» **Exercise goal**: Every record is to be duplicated exactly as it reads, without its images.

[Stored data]
· · · ·

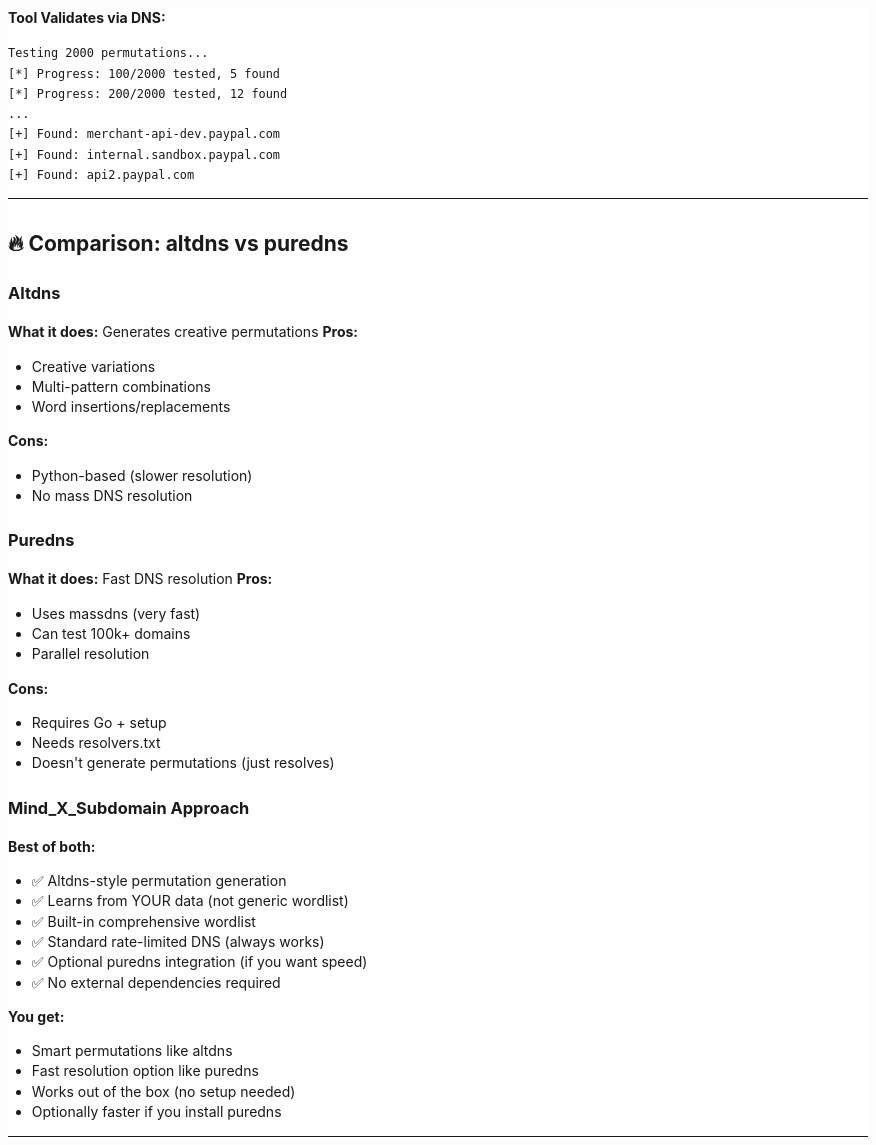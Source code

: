 **Tool Validates via DNS:**
```
Testing 2000 permutations...
[*] Progress: 100/2000 tested, 5 found
[*] Progress: 200/2000 tested, 12 found
...
[+] Found: merchant-api-dev.paypal.com
[+] Found: internal.sandbox.paypal.com
[+] Found: api2.paypal.com
```

---

## 🔥 Comparison: altdns vs puredns

### Altdns
**What it does:** Generates creative permutations
**Pros:**
- Creative variations
- Multi-pattern combinations
- Word insertions/replacements

**Cons:**
- Python-based (slower resolution)
- No mass DNS resolution

### Puredns
**What it does:** Fast DNS resolution
**Pros:**
- Uses massdns (very fast)
- Can test 100k+ domains
- Parallel resolution

**Cons:**
- Requires Go + setup
- Needs resolvers.txt
- Doesn't generate permutations (just resolves)

### Mind_X_Subdomain Approach
**Best of both:**
- ✅ Altdns-style permutation generation
- ✅ Learns from YOUR data (not generic wordlist)
- ✅ Built-in comprehensive wordlist
- ✅ Standard rate-limited DNS (always works)
- ✅ Optional puredns integration (if you want speed)
- ✅ No external dependencies required

**You get:**
- Smart permutations like altdns
- Fast resolution option like puredns
- Works out of the box (no setup needed)
- Optionally faster if you install puredns

---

· · · ·

» **Written reply**:
Source code

: **Tool Validates via DNS:**
```
Testing 2000 permutations...
[*] Progress: 100/2000 tested, 5 found
[*] Progress: 200/2000 tested, 12 found
...
[+] Found: merchant-api-dev.paypal.com
[+] Found: internal.sandbox.paypal.com
[+] Found: api2.paypal.com
```

---

## 🔥 Comparison: altdns vs puredns

### Altdns
**What it does:** Generates creative permutations
**Pros:**
- Creative variations
- Multi-pattern combinations
- Word insertions/replacements

**Cons:**
- Python-based (slower resolution)
- No mass DNS resolution

### Puredns
**What it does:** Fast DNS resolution
**Pros:**
- Uses massdns (very fast)
- Can test 100k+ domains
- Parallel resolution

**Cons:**
- Requires Go + setup
- Needs resolvers.txt
- Doesn't generate permutations (just resolves)

### Mind_X_Subdomain Approach
**Best of both:**
- ✅ Altdns-style permutation generation
- ✅ Learns from YOUR data (not generic wordlist)
- ✅ Built-in comprehensive wordlist
- ✅ Standard rate-limited DNS (always works)
- ✅ Optional puredns integration (if you want speed)
- ✅ No external dependencies required

**You get:**
- Smart permutations like altdns
- Fast resolution option like puredns
- Works out of the box (no setup needed)
- Optionally faster if you install puredns

---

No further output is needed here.